======== RECORDED DATA ========

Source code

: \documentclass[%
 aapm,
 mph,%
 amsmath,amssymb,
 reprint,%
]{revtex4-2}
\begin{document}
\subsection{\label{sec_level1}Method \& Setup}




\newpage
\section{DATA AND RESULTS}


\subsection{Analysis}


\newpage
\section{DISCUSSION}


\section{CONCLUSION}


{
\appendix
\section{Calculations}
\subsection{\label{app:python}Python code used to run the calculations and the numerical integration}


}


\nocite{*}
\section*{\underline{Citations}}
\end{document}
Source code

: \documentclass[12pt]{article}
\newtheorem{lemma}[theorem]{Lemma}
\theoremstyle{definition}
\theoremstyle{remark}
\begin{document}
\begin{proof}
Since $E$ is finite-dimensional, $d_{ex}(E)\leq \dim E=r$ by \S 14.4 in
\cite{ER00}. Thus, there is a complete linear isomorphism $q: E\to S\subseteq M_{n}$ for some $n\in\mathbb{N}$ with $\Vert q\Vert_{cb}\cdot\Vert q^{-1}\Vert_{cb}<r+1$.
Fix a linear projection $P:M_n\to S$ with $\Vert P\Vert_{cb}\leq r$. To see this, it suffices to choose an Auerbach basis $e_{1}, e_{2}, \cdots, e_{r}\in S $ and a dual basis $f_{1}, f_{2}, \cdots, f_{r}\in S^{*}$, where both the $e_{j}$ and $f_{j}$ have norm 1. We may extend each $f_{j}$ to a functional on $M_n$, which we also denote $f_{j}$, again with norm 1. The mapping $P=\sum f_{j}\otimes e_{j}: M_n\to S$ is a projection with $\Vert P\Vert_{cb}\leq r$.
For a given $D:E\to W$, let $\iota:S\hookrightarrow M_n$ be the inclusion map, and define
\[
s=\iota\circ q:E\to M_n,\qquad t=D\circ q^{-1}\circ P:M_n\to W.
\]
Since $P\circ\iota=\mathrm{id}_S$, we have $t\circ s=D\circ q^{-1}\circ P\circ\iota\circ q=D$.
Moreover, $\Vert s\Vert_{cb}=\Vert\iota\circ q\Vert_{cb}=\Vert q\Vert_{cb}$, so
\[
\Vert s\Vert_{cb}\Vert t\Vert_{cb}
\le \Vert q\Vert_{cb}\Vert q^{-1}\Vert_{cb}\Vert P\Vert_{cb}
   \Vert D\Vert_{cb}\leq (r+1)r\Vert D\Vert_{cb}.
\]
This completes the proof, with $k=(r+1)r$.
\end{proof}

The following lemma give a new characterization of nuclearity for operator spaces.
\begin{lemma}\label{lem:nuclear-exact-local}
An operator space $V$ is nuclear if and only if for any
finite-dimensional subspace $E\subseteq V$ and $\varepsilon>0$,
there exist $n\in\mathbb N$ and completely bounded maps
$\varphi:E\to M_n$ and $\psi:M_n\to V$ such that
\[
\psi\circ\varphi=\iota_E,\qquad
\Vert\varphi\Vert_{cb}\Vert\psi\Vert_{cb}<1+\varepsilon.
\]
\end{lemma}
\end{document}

========

> **TASK ITEM**: Would you please repeat exactly the lines above, starting at the line with "Since $E$ is" and stopping at the line with "Thus, there is", both included?

> **RESPONSE TO THE TASK**:
Since $E$ is finite-dimensional, $d_{ex}(E)\leq \dim E=r$ by \S 14.4 in
\cite{ER00}. Thus, there is a complete linear isomorphism $q: E\to S\subseteq M_{n}$ for some $n\in\mathbb{N}$ with $\Vert q\Vert_{cb}\cdot\Vert q^{-1}\Vert_{cb}<r+1$.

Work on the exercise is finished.